N.Y. State Bd. of Elections v. Lopez Torres, 552 U.S. 196 (2008), was a case decided by the United States Supreme Court that involved a constitutional challenge brought against New York State's judicial election law, alleging that it unfairly prevented candidates from obtaining access to the ballot. The Supreme Court rejected this challenge and held that the state's election laws did not infringe upon candidates' First Amendment associational rights. Several concurring justices emphasized, however, that their decision reflected only the constitutionality of the state's election system, and not its wisdom or merit.
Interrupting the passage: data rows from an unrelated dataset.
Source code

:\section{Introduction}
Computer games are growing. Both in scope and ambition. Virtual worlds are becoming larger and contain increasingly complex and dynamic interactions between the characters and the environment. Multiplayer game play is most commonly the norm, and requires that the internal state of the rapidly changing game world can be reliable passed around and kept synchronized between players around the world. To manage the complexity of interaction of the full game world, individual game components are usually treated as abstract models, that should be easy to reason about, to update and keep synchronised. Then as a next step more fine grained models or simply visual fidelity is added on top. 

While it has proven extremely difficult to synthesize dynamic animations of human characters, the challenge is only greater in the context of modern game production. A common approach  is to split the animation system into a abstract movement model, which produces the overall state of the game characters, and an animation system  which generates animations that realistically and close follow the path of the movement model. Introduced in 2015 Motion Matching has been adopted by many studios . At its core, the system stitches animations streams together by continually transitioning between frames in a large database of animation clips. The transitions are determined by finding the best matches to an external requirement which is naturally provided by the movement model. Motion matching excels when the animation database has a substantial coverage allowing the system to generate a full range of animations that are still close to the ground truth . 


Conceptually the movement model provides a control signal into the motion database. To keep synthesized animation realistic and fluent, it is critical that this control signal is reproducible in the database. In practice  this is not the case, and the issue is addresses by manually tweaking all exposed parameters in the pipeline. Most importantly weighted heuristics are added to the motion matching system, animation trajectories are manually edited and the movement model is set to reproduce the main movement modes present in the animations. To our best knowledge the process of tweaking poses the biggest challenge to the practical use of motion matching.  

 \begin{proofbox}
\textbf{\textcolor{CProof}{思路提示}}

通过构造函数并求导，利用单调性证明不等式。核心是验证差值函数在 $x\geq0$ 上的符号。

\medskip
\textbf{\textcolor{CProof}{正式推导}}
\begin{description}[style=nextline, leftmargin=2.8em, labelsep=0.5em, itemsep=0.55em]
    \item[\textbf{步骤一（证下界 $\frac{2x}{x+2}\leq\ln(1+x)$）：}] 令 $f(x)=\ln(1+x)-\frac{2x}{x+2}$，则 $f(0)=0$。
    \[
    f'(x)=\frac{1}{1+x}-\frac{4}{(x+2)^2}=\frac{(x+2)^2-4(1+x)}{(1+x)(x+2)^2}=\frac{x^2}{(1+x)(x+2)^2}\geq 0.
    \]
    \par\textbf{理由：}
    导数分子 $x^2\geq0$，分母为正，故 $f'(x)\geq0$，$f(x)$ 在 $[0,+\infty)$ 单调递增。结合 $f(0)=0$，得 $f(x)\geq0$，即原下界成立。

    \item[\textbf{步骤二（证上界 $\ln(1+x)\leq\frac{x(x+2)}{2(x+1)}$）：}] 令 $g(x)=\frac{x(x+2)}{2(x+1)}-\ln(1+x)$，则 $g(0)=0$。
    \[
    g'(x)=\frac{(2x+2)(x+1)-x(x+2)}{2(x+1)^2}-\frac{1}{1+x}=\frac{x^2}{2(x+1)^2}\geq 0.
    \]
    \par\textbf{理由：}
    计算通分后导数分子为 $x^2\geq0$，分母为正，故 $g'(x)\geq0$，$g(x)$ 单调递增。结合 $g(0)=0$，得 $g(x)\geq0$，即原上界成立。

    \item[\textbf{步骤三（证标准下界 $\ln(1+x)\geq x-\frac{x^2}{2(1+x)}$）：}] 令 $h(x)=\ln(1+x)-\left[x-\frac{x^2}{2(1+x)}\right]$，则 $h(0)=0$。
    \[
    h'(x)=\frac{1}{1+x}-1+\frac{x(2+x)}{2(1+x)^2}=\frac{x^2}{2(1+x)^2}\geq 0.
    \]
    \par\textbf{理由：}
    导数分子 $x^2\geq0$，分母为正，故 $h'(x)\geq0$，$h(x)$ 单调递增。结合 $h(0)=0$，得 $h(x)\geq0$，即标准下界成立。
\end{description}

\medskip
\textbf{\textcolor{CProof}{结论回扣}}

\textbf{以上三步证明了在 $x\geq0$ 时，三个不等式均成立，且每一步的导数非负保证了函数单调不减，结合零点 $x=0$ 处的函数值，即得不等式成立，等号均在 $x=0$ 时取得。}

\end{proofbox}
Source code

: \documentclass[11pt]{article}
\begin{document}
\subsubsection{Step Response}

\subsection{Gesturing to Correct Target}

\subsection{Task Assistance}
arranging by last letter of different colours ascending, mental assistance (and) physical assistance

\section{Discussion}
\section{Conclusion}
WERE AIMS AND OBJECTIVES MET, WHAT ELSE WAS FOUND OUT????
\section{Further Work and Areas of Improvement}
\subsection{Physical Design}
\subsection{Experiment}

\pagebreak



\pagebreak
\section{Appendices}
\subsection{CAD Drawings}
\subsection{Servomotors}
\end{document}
==Background: New York state judicial election process==
In New York, political party judicial candidates for the Supreme Courts (the state's general jurisdiction trial court) are elected through a three-part scheme that involves a primary election, a nominating convention, and a general election. Independent candidates need only meet general signature requirements to obtain a place on the general ballot.

During the primary election, judicial delegates (not candidates) are elected by the parties' rank and file members for each assembly district. The chosen delegates are sent to the judicial convention for the judicial district in which the assembly district is located. (The state is split into twelve judicial districts, each having up to several dozen assembly districts.) The judicial delegates vote for their parties' judicial nominees, whose names are listed on the general ballot.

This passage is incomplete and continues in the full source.